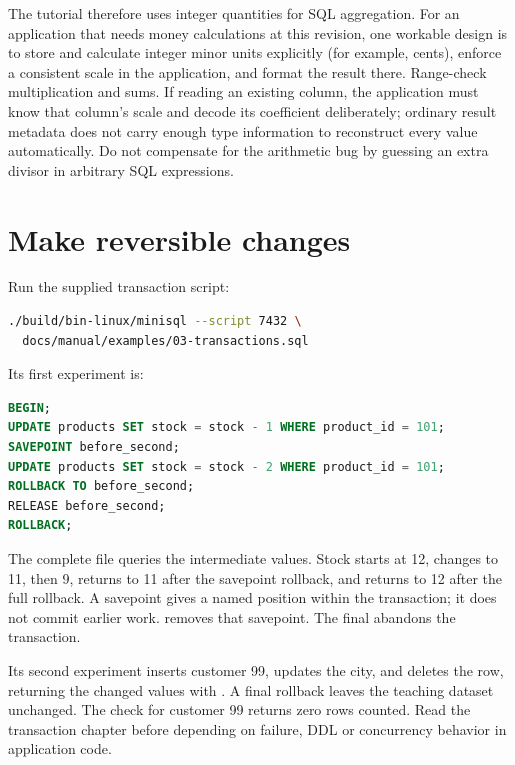The tutorial therefore uses integer quantities for SQL aggregation.
For an application that needs money calculations at this revision, one
workable design is to store and calculate integer minor units explicitly
(for example, cents), enforce a consistent scale in the application, and
format the result there. Range-check multiplication and sums. If reading an
existing  column, the application must know that column's
scale and decode its coefficient deliberately; ordinary result metadata does
not carry enough type information to reconstruct every value automatically.
Do not compensate for the arithmetic bug by guessing an extra divisor in
arbitrary SQL expressions.

\section{Make reversible changes}
Run the supplied transaction script:
\begin{lstlisting}[language=bash]
./build/bin-linux/minisql --script 7432 \
  docs/manual/examples/03-transactions.sql
\end{lstlisting}
Its first experiment is:
\begin{lstlisting}[language=SQL]
BEGIN;
UPDATE products SET stock = stock - 1 WHERE product_id = 101;
SAVEPOINT before_second;
UPDATE products SET stock = stock - 2 WHERE product_id = 101;
ROLLBACK TO before_second;
RELEASE before_second;
ROLLBACK;
\end{lstlisting}
The complete file queries the intermediate values. Stock starts at 12,
changes to 11, then 9, returns to 11 after the savepoint rollback, and returns
to 12 after the full rollback. A savepoint gives a named position within the
transaction; it does not commit earlier work. \code{RELEASE} removes that
savepoint. The final \code{ROLLBACK} abandons the transaction.



Its second experiment inserts customer 99, updates the city, and deletes the
row, returning the changed values with \code{RETURNING}. A final rollback
leaves the teaching dataset unchanged. The check for customer 99 returns
zero rows counted. Read the transaction chapter before depending on failure,
DDL or concurrency behavior in application code.

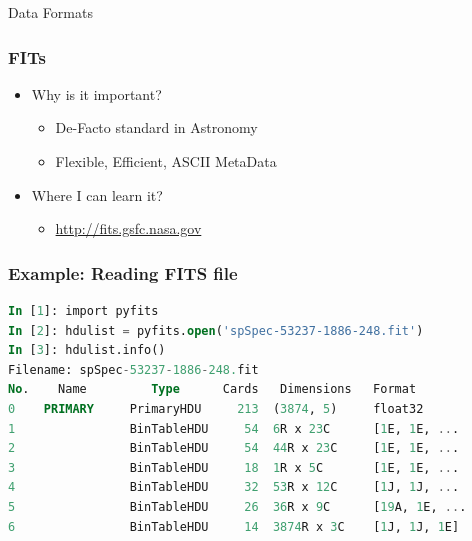 \documentclass[fleqn]{beamer}
\begin{document}

\begin{section}{Data Formats}

  \begin{frame}\frametitle{FITs}
  \begin{itemize}
    \item{Why is it important?}
      \begin{itemize}
      \item De-Facto standard in Astronomy
      \item Flexible, Efficient, ASCII MetaData
      \end{itemize}
    \item{Where I can learn it?}
      \begin{itemize}
      \item \url{http://fits.gsfc.nasa.gov}
      \end{itemize}
  \end{itemize}
  \end{frame}

\begin{frame}[containsverbatim]\frametitle{Example: Reading FITS file}
\begin{lstlisting}[language=SQL]
In [1]: import pyfits
In [2]: hdulist = pyfits.open('spSpec-53237-1886-248.fit')
In [3]: hdulist.info()
Filename: spSpec-53237-1886-248.fit
No.    Name         Type      Cards   Dimensions   Format
0    PRIMARY     PrimaryHDU     213  (3874, 5)     float32
1                BinTableHDU     54  6R x 23C      [1E, 1E, ...
2                BinTableHDU     54  44R x 23C     [1E, 1E, ...
3                BinTableHDU     18  1R x 5C       [1E, 1E, ...
4                BinTableHDU     32  53R x 12C     [1J, 1J, ...
5                BinTableHDU     26  36R x 9C      [19A, 1E, ...
6                BinTableHDU     14  3874R x 3C    [1J, 1J, 1E]
\end{lstlisting}
\end{frame}



\end{section}
\end{document}

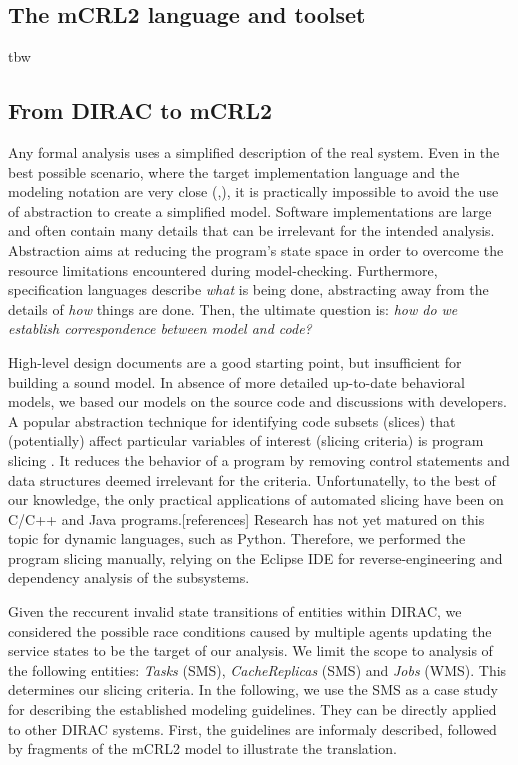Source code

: \documentclass[10pt,conference]{IEEEtran}
\begin{document}
\subsection{The mCRL2 language and toolset}
tbw
\subsection{From DIRAC to mCRL2}

Any formal analysis uses a simplified description of the real system. Even in the 
best possible scenario, where the target implementation language and the modeling 
notation are very close (\cite{Java_PathFinder},\cite{Musuvathi04modelchecking}), 
it is practically impossible to avoid the use of abstraction to create a simplified model. 
Software implementations are large and often contain many details that can be irrelevant 
for the intended analysis. Abstraction aims at reducing
the program's state space in order to overcome the resource limitations \cite{Pelánek08fightingstate} encountered during model-checking.
Furthermore, specification languages describe \textit{what} is being done, 
abstracting away from the details of \textit{how} things are done. 
Then, the ultimate question is: \textit{how do we establish correspondence between model and code?}

High-level design documents are a good starting point, but insufficient for 
building a sound model.
In absence of more detailed up-to-date behavioral models, 
we based our models on the source code and discussions with developers.
A popular abstraction technique
for identifying code subsets (slices) that (potentially) affect particular 
variables of interest (slicing criteria) is program slicing \cite{Hatcliff99slicingsoftware}. 
It reduces the behavior of a program
by removing control statements and data structures deemed irrelevant for 
the criteria. Unfortunatelly, to the best of our knowledge, the only practical
applications of automated slicing have been
on C/C++ and Java programs.[references] Research has not yet
matured on this topic for dynamic languages, such as Python. 
Therefore, we performed the program slicing manually, relying on the Eclipse IDE for 
reverse-engineering and dependency analysis of the subsystems.

Given the reccurent invalid state transitions of entities within DIRAC, 
we considered the possible race conditions caused by multiple agents updating 
the service states to be the target of our analysis. We limit the scope
to analysis of the following entities: \textit{Tasks} (SMS), \textit{CacheReplicas} (SMS) and \textit{Jobs} (WMS).
This determines our slicing criteria. In the following, we use the SMS as a case study
for describing the established modeling guidelines. They can be 
directly applied to other DIRAC systems. First, the 
guidelines are informaly described, followed by fragments 
of the mCRL2 model to illustrate the translation.
\end{document}
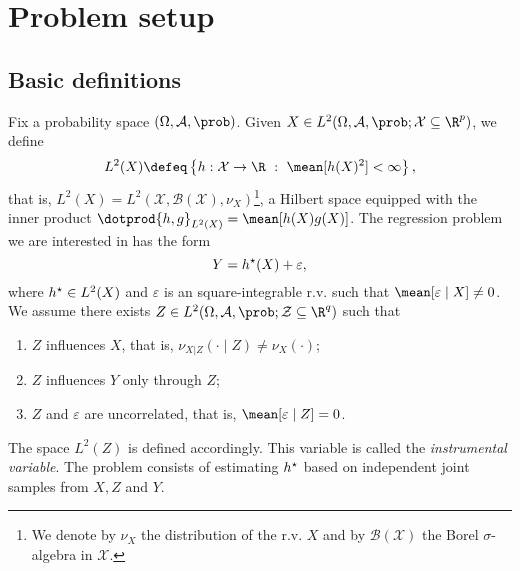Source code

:\section{Problem setup}

\subsection{Basic definitions}

Fix a probability space $ ( \Omega, \mathcal{A}, \prob ) $.
Given $ X \in L^{ 2 } ( \Omega, \mathcal{A}, \prob ; \mathcal{X} \subseteq \R^{ p } ) $, we define
\begin{equation*}
    L^{ 2 } ( X ) \defeq \left\{ h : \mathcal{X} \to \R \ : \ \mean [ h ( X )^2 ] < \infty \right\}
,\end{equation*}
that is, $ L^{ 2 } ( X ) = L^{ 2 } ( \mathcal{X}, \mathcal{B} ( \mathcal{X} ), \nu_{ X } ) $\footnote{We denote by $ \nu_{ X } $ the distribution of the r.v. $ X $ and by $ \mathcal{B} ( \mathcal{X} ) $ the Borel $ \sigma $-algebra in $ \mathcal{X} $.}, a Hilbert space equipped with the inner product $ \dotprod{ h, g }_{ L^{ 2 } ( X ) } = \mean [ h ( X ) g ( X ) ] $.
The regression problem we are interested in has the form
\begin{equation}
    \label{eq: main problem}
    Y = h^{ \star } (X) + \varepsilon
,\end{equation}
where $ h^{ \star } \in L^{ 2 } ( X ) $ and $ \varepsilon $ is an square-integrable r.v. such that $ \mean [ \varepsilon \mid X ] \neq 0 $.
We assume there exists $ Z \in L^{ 2 } ( \Omega, \mathcal{A}, \prob ; \mathcal{Z} \subseteq \R^{ q } ) $ such that
\begin{enumerate}[label=\roman*)]
    \item $ Z $ influences $ X $, that is, $ \nu_{ X|Z } ( \cdot \mid Z ) \neq \nu_{ X } ( \cdot ) $;
    \item $ Z $ influences $ Y $ only through $ Z $;
    \item $ Z $ and $ \varepsilon $ are uncorrelated, that is, $ \mean [ \varepsilon \mid Z ] = 0 $.
\end{enumerate}
The space $ L^{ 2 } ( Z ) $ is defined accordingly.
This variable is called the \emph{instrumental variable}.
The problem consists of estimating $ h^{ \star } $ based on independent joint samples from $ X, Z $ and $ Y $.

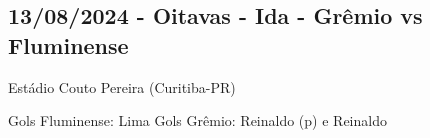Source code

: \newpage
\subsection{13/08/2024 - Oitavas - Ida - Grêmio vs Fluminense}

\begin{figure}[H]
    \centering
    
\end{figure}

Estádio Couto Pereira (Curitiba-PR)

Gols Fluminense: Lima
Gols Grêmio: Reinaldo (p) e Reinaldo
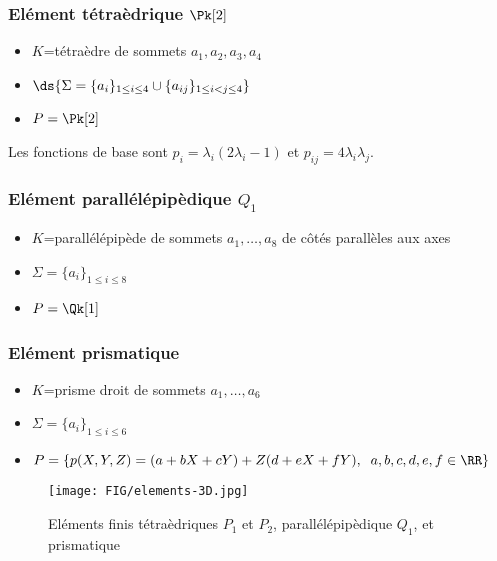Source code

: \subsubsection{Elément tétraèdrique $\Pk[2]$}
\begin{itemize}
\item $K$=tétraèdre de sommets $a_1, a_2, a_3, a_4$
\item $\ds{ \Sigma=\{a_i\}_{1\le i\le 4} \cup \{a_{ij}\}_{1\le i < j \le 4} }$
\item $P=\Pk[2]$
\end{itemize}
%
Les fonctions de base sont $p_i=\lambda_i (2\lambda_i -1)$ et $p_{ij}=4\lambda_i\lambda_j$.
%
%
\subsubsection{Elément parallélépipèdique $Q_1$}
\begin{itemize}
\item $K$=parallélépipède de sommets $a_1, \ldots , a_8$ de c\^otés parallèles aux axes
\item $\Sigma=\{a_i\}_{1\le i\le 8}$
\item $P=\Qk[1]$
\end{itemize}
%
%
\subsubsection{Elément prismatique}
\begin{itemize}
\item $K$=prisme droit de sommets $a_1, \ldots , a_6$
\item $\Sigma=\{a_i\}_{1\le i\le 6}$
\item $P=\{p(X,Y,Z)=(a+bX+cY)+Z(d+eX+fY), \;\; a,b,c,d,e,f \in \RR\}$
\end{itemize}
%
%
\begin{figure}[h]
\begin{center}
\texttt{[image: FIG/elements-3D.jpg]}
\caption{Eléments finis tétraèdriques $P_1$ et $P_2$, parallélépipèdique $Q_1$, et prismatique}
\end{center}
\end{figure}
%
%
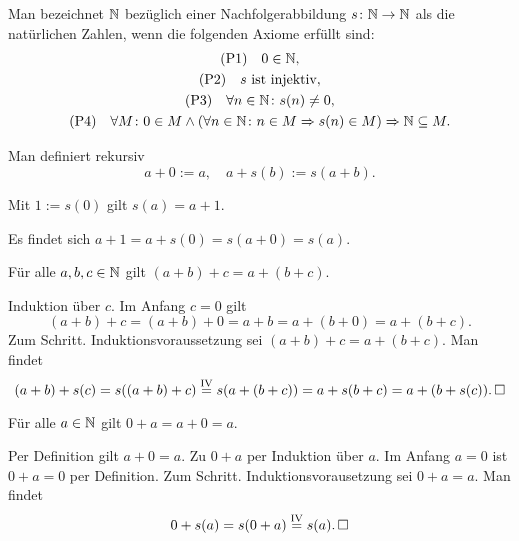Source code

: \begin{Definition}\newlinefirst
Man bezeichnet $\mathbb N$ bezüglich einer Nachfolgerabbildung $s\colon\mathbb N\to\mathbb N$
als die natürlichen Zahlen, wenn die folgenden Axiome erfüllt sind:
\begin{gather*}
\text{(P1)}\quad 0\in\mathbb N,\\
\text{(P2)}\quad \text{$s$ ist injektiv},\\
\text{(P3)}\quad \forall n\in\mathbb N\colon s(n)\ne 0,\\
\text{(P4)}\quad \forall M\colon 0\in M\land (\forall n\in\mathbb N\colon n\in M\Rightarrow s(n)\in M)\Rightarrow \mathbb N\subseteq M.
\end{gather*}
\end{Definition}

\begin{Definition}\newlinefirst
Man definiert rekursiv
\[a+0 := a,\quad a + s(b) := s(a + b).\]
\end{Definition}

\begin{Korollar}
Mit $1:=s(0)$ gilt $s(a) = a+1$.
\end{Korollar}
\begin{Beweis}
Es findet sich $a+1 = a+s(0) = s(a+0) = s(a)$.\,\qedsymbol
\end{Beweis}

\begin{Korollar}\newlinefirst
Für alle $a,b,c\in\mathbb N$ gilt $(a+b)+c = a+(b+c)$.
\end{Korollar}
\begin{Beweis}
Induktion über $c$. Im Anfang $c=0$ gilt
\[(a+b)+c = (a+b)+0 = a+b = a+(b+0) = a+(b+c).\]
Zum Schritt. Induktionsvoraussetzung sei $(a+b)+c = a+(b+c)$. Man findet
\[(a+b)+s(c) = s((a+b)+c) \stackrel{\mathrm{IV}}= s(a+(b+c))
= a+s(b+c) = a+(b+s(c)).\,\square\]
\end{Beweis}

\newpage
\begin{Korollar}%
\label{nat-zero}\newlinefirst
Für alle $a\in\mathbb N$ gilt $0+a = a+0 = a$.
\end{Korollar}
\begin{Beweis}
Per Definition gilt $a+0=a$. Zu $0+a$ per Induktion über $a$.
Im Anfang $a=0$ ist $0+a = 0$ per Definition. Zum Schritt.
Induktionsvorausetzung sei $0+a=a$. Man findet
\[0+s(a) = s(0+a) \stackrel{\mathrm{IV}}= s(a).\,\square\]
\end{Beweis}


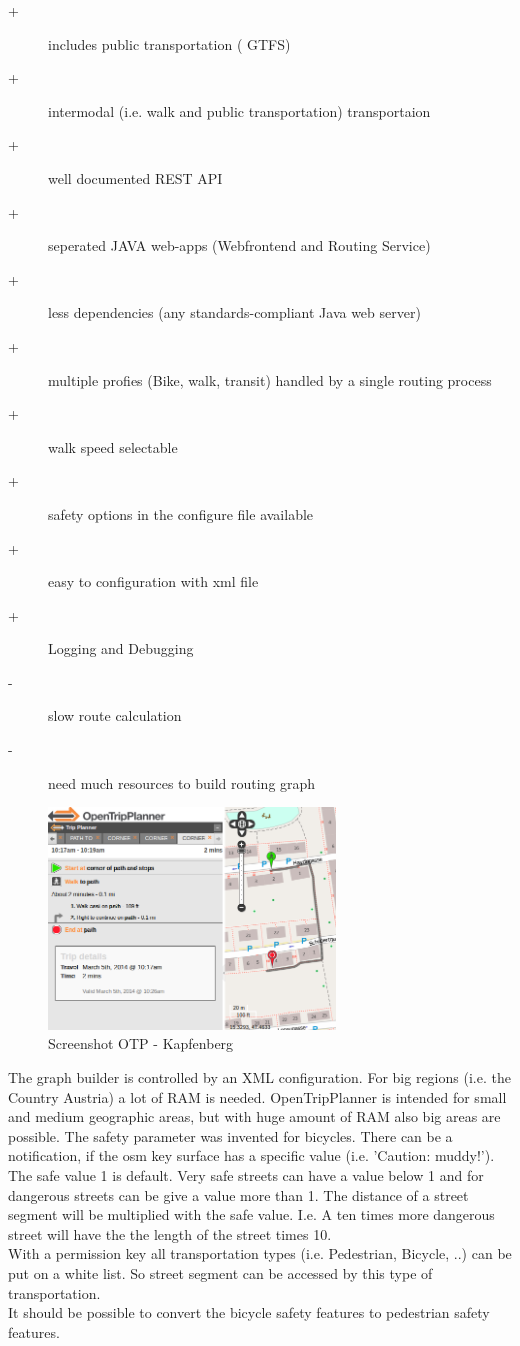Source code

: \documentclass{sig-alternate}
\begin{document}
\begin{description}
  \item[+] includes public transportation ( GTFS)
  \item[+] intermodal (i.e. walk and public transportation) transportaion
  \item[+] well documented REST API
  \item[+] seperated JAVA web-apps (Webfrontend and Routing Service)
  \item[+] less dependencies (any standards-compliant Java web server)
  \item[+] multiple profies (Bike, walk, transit) handled by a single routing process
  \item[+] walk speed selectable
  \item[+] safety options in the configure file available
  \item[+] easy to configuration with xml file
  \item[+] Logging and Debugging 
  \item[-] slow route calculation
  \item[-] need much resources to build routing graph   
\end{description} 
 
\begin{figure}
\centering
\includegraphics[width=3in]{otp-ss.png}
\caption{Screenshot OTP - Kapfenberg}
\end{figure}
 
 The graph builder is controlled by an XML configuration. For big regions (i.e. the Country Austria) a lot of RAM is needed. OpenTripPlanner is intended for small and medium geographic areas, but with huge amount of RAM also big areas are possible. The safety parameter was invented for bicycles. There can be a notification, if the osm key surface  has a specific value (i.e. 'Caution: muddy!'). The safe value 1 is default. Very safe streets can have a value below 1 and for dangerous streets can be give a value more than 1. The distance of a street segment will be multiplied with the safe value. I.e. A ten times more dangerous street will have the the length of the street times 10. \\
 With a permission key all transportation types (i.e. Pedestrian, Bicycle, ..) can be put on a white list. So street segment can be accessed by this type of transportation. \\
 It should be possible to convert the bicycle safety features to pedestrian safety features.
 
\end{document}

» INSTRUCTIONS TO FOLLOW
Using the entries above, work out the number of lines that hold the word "varepsilon" and write it with no other words.

» SOLUTION FOR THIS PROBLEM
3